*** Opening PROVIDED DATA ***

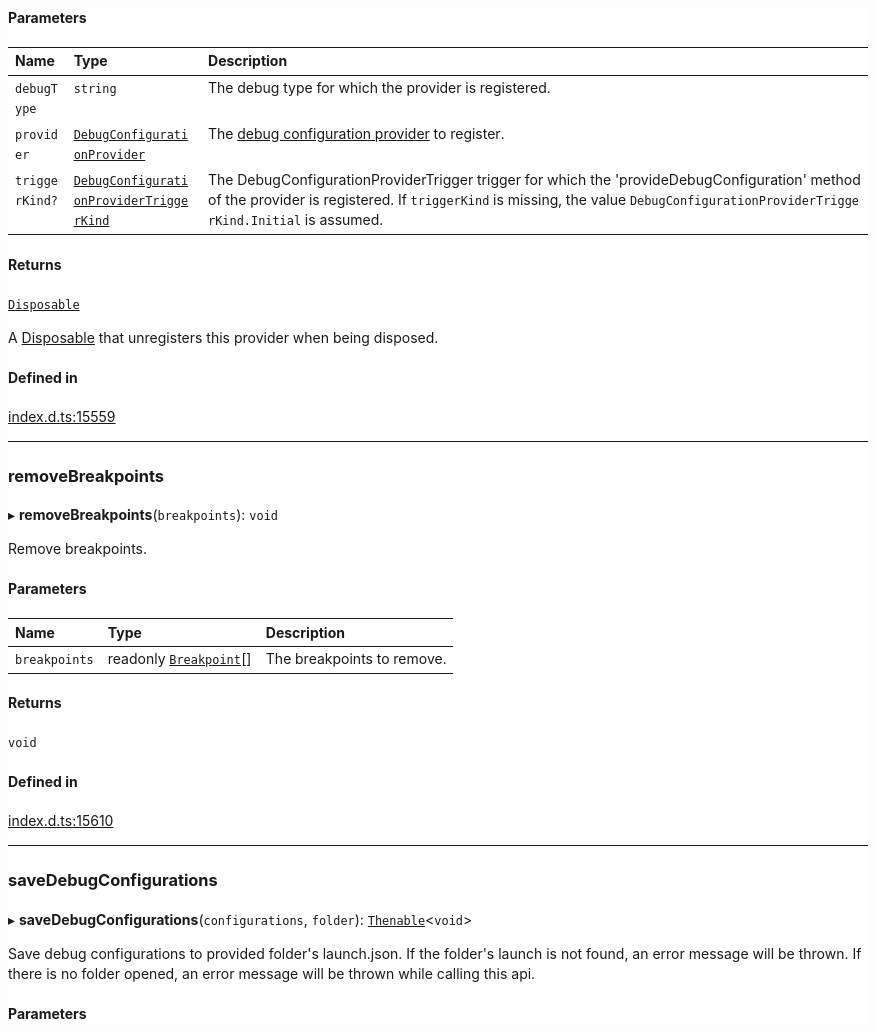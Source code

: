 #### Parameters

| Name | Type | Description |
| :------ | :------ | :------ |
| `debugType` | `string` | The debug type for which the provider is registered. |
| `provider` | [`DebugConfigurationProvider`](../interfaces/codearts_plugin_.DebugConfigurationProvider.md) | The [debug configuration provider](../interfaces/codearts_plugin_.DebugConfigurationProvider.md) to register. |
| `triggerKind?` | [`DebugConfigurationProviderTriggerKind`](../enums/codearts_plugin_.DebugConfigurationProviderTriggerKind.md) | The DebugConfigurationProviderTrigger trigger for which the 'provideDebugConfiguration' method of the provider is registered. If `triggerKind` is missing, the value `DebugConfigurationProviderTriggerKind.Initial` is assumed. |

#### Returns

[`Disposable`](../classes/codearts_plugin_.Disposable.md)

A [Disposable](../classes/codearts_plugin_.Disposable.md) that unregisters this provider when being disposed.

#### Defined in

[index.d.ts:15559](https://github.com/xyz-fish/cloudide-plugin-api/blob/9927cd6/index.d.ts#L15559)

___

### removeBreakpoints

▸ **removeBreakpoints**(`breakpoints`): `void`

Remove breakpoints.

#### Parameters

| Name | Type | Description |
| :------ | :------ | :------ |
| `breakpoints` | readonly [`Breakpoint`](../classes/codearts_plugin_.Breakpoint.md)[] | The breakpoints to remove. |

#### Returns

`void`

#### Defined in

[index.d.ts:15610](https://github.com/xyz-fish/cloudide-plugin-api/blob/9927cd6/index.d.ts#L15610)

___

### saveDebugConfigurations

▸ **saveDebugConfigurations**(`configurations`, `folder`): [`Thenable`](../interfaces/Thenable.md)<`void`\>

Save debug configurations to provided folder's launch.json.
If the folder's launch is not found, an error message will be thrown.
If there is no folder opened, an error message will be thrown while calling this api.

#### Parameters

*** Closing PROVIDED DATA ***

THE PROBLEM ▸ Make an exact copy of every entry above, minus the images.

RESULT ▸
Source code

: #### Parameters

| Name | Type | Description |
| :------ | :------ | :------ |
| `debugType` | `string` | The debug type for which the provider is registered. |
| `provider` | [`DebugConfigurationProvider`](../interfaces/codearts_plugin_.DebugConfigurationProvider.md) | The [debug configuration provider](../interfaces/codearts_plugin_.DebugConfigurationProvider.md) to register. |
| `triggerKind?` | [`DebugConfigurationProviderTriggerKind`](../enums/codearts_plugin_.DebugConfigurationProviderTriggerKind.md) | The DebugConfigurationProviderTrigger trigger for which the 'provideDebugConfiguration' method of the provider is registered. If `triggerKind` is missing, the value `DebugConfigurationProviderTriggerKind.Initial` is assumed. |

#### Returns

[`Disposable`](../classes/codearts_plugin_.Disposable.md)

A [Disposable](../classes/codearts_plugin_.Disposable.md) that unregisters this provider when being disposed.

#### Defined in

[index.d.ts:15559](https://github.com/xyz-fish/cloudide-plugin-api/blob/9927cd6/index.d.ts#L15559)

___

### removeBreakpoints

▸ **removeBreakpoints**(`breakpoints`): `void`

Remove breakpoints.

#### Parameters

| Name | Type | Description |
| :------ | :------ | :------ |
| `breakpoints` | readonly [`Breakpoint`](../classes/codearts_plugin_.Breakpoint.md)[] | The breakpoints to remove. |

#### Returns

`void`

#### Defined in

[index.d.ts:15610](https://github.com/xyz-fish/cloudide-plugin-api/blob/9927cd6/index.d.ts#L15610)

___

### saveDebugConfigurations

▸ **saveDebugConfigurations**(`configurations`, `folder`): [`Thenable`](../interfaces/Thenable.md)<`void`\>

Save debug configurations to provided folder's launch.json.
If the folder's launch is not found, an error message will be thrown.
If there is no folder opened, an error message will be thrown while calling this api.

#### Parameters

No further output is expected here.